[Stored data entries]

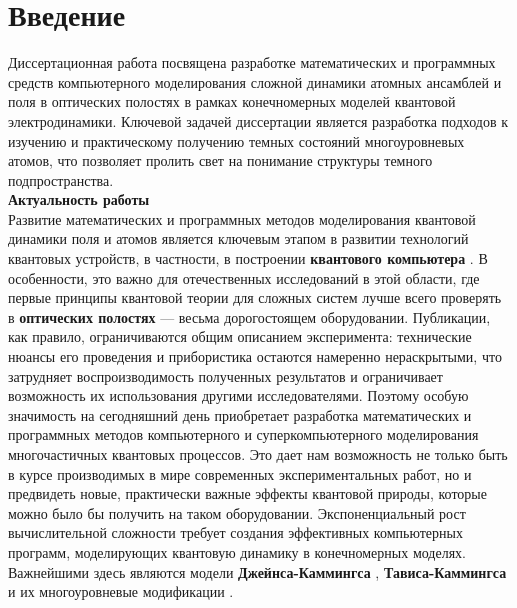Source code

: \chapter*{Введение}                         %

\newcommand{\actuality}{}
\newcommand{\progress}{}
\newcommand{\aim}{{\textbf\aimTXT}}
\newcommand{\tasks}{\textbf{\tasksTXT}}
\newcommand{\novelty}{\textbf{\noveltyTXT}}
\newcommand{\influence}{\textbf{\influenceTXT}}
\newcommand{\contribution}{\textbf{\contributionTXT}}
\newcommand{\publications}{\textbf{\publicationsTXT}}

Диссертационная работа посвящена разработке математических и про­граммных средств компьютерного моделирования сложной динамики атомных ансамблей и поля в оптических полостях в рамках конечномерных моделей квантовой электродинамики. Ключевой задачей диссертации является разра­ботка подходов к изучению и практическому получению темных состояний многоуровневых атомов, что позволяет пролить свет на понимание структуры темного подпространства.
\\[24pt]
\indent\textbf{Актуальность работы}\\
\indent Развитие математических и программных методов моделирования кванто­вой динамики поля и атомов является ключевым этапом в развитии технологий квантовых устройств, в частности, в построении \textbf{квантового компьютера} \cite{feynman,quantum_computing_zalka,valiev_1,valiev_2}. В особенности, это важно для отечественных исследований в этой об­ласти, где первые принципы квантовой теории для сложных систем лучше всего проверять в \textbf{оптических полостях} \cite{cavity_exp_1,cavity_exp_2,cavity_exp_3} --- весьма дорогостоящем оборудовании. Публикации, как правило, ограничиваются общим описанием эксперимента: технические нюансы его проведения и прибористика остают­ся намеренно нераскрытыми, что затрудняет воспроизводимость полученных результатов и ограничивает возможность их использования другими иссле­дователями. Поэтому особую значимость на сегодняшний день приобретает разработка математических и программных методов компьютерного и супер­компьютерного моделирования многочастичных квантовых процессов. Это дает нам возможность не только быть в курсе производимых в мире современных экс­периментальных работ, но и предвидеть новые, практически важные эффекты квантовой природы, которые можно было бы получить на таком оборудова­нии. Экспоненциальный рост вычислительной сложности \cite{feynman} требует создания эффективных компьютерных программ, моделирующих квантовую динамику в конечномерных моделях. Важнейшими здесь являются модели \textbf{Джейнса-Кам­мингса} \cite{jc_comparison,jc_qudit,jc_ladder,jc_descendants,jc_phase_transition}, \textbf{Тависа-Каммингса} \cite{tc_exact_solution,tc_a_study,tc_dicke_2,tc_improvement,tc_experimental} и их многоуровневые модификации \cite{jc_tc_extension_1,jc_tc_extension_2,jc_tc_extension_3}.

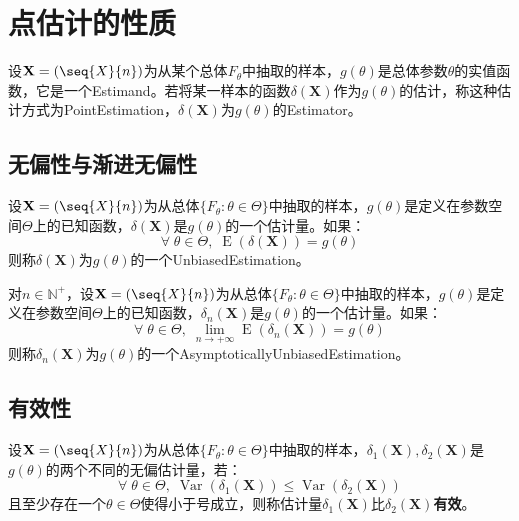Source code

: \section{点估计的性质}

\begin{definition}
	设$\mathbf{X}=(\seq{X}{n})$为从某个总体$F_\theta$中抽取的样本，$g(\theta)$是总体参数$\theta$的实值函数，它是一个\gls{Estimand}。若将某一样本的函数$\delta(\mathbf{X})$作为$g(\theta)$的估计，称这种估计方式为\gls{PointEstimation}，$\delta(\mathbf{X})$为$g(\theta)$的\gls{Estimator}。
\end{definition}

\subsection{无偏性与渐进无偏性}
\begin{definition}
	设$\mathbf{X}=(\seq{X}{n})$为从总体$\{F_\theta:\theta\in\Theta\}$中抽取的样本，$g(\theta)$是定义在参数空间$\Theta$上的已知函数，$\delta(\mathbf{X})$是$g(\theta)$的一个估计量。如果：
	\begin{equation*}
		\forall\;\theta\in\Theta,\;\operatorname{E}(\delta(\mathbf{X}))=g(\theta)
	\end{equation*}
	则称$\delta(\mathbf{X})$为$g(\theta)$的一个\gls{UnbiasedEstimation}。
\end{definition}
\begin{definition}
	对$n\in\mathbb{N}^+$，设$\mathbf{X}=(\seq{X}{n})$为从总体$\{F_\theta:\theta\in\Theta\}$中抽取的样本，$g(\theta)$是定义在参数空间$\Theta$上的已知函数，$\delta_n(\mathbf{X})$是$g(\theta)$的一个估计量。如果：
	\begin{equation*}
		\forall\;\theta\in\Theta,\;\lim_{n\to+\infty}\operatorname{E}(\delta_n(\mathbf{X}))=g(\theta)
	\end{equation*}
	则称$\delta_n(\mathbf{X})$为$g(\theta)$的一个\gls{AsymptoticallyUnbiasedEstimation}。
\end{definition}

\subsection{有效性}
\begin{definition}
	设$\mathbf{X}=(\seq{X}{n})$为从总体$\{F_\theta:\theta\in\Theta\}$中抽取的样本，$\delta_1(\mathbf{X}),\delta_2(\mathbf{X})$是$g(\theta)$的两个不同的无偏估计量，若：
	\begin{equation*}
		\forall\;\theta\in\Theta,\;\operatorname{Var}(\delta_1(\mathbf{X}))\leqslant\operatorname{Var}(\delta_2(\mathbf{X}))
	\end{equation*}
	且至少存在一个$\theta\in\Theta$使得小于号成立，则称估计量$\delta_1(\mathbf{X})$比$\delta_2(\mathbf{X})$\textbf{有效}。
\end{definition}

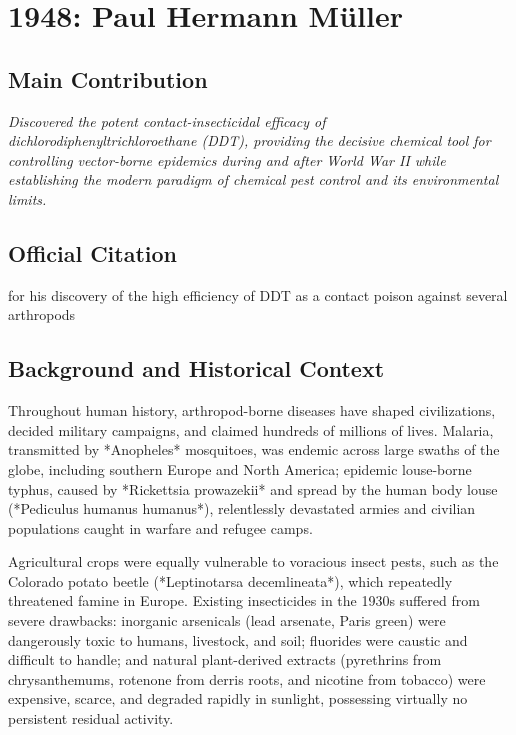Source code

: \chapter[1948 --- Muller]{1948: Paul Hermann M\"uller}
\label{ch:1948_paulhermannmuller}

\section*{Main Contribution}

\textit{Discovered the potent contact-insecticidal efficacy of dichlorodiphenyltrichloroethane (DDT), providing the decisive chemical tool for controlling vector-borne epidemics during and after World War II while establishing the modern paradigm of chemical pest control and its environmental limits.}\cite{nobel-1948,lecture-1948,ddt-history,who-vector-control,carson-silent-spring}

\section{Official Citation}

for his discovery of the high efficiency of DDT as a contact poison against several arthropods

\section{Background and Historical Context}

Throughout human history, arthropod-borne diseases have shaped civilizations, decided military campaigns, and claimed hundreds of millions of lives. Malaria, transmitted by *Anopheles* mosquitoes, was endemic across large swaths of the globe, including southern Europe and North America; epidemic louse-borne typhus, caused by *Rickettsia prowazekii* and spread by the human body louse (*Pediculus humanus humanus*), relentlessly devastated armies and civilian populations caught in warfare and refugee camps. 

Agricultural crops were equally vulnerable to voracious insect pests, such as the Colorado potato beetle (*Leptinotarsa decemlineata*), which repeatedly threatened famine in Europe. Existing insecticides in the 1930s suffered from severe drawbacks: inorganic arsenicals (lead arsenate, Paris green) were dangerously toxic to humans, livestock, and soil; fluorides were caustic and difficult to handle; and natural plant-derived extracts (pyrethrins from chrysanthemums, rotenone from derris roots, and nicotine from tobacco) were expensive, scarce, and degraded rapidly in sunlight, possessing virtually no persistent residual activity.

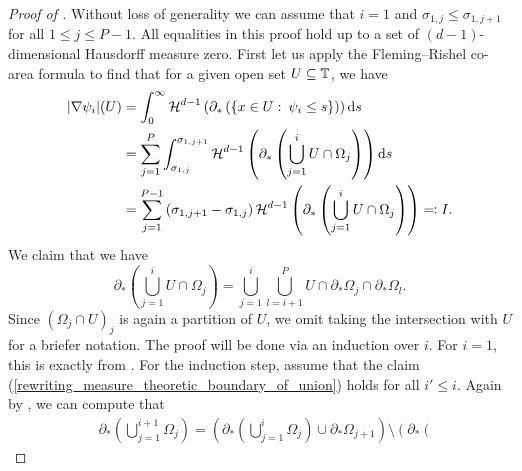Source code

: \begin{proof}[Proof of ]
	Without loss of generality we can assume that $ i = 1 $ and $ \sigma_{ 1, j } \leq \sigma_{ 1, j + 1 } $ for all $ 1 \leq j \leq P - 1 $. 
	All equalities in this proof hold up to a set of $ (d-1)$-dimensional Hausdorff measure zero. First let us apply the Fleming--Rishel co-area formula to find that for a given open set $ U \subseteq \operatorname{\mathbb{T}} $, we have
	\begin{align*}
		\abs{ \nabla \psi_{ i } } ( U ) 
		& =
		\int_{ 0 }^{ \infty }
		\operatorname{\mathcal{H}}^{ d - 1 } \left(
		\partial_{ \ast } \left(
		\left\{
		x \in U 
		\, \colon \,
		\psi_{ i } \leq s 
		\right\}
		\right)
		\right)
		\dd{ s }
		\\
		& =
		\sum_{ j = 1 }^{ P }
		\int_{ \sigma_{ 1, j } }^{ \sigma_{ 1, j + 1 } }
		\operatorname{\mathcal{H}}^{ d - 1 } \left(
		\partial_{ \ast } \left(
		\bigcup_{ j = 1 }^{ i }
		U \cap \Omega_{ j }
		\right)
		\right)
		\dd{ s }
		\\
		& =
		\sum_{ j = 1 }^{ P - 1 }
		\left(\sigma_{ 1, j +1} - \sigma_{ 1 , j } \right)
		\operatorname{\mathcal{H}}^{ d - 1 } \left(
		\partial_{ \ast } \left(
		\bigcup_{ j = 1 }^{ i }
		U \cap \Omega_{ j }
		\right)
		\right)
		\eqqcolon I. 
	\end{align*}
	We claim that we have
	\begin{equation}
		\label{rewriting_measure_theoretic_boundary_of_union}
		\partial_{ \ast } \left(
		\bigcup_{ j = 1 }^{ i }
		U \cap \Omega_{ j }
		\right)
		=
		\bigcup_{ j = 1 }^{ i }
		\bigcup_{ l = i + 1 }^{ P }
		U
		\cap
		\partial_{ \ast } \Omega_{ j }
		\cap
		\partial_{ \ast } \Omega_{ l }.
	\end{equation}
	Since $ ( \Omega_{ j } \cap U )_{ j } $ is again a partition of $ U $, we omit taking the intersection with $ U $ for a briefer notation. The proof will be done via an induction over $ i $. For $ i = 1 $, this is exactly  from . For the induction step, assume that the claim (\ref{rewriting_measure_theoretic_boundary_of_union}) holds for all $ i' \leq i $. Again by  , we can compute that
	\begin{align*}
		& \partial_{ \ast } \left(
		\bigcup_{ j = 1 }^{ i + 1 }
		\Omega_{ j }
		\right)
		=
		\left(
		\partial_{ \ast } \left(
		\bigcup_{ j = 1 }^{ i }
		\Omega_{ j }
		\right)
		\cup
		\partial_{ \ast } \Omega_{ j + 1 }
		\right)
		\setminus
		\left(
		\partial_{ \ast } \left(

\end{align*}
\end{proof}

> _TASK TO COMPLETE_:
Lines in the data holding the word "borne": count them and say how many, nothing more.

> _THE COMPLETED TASK_:
2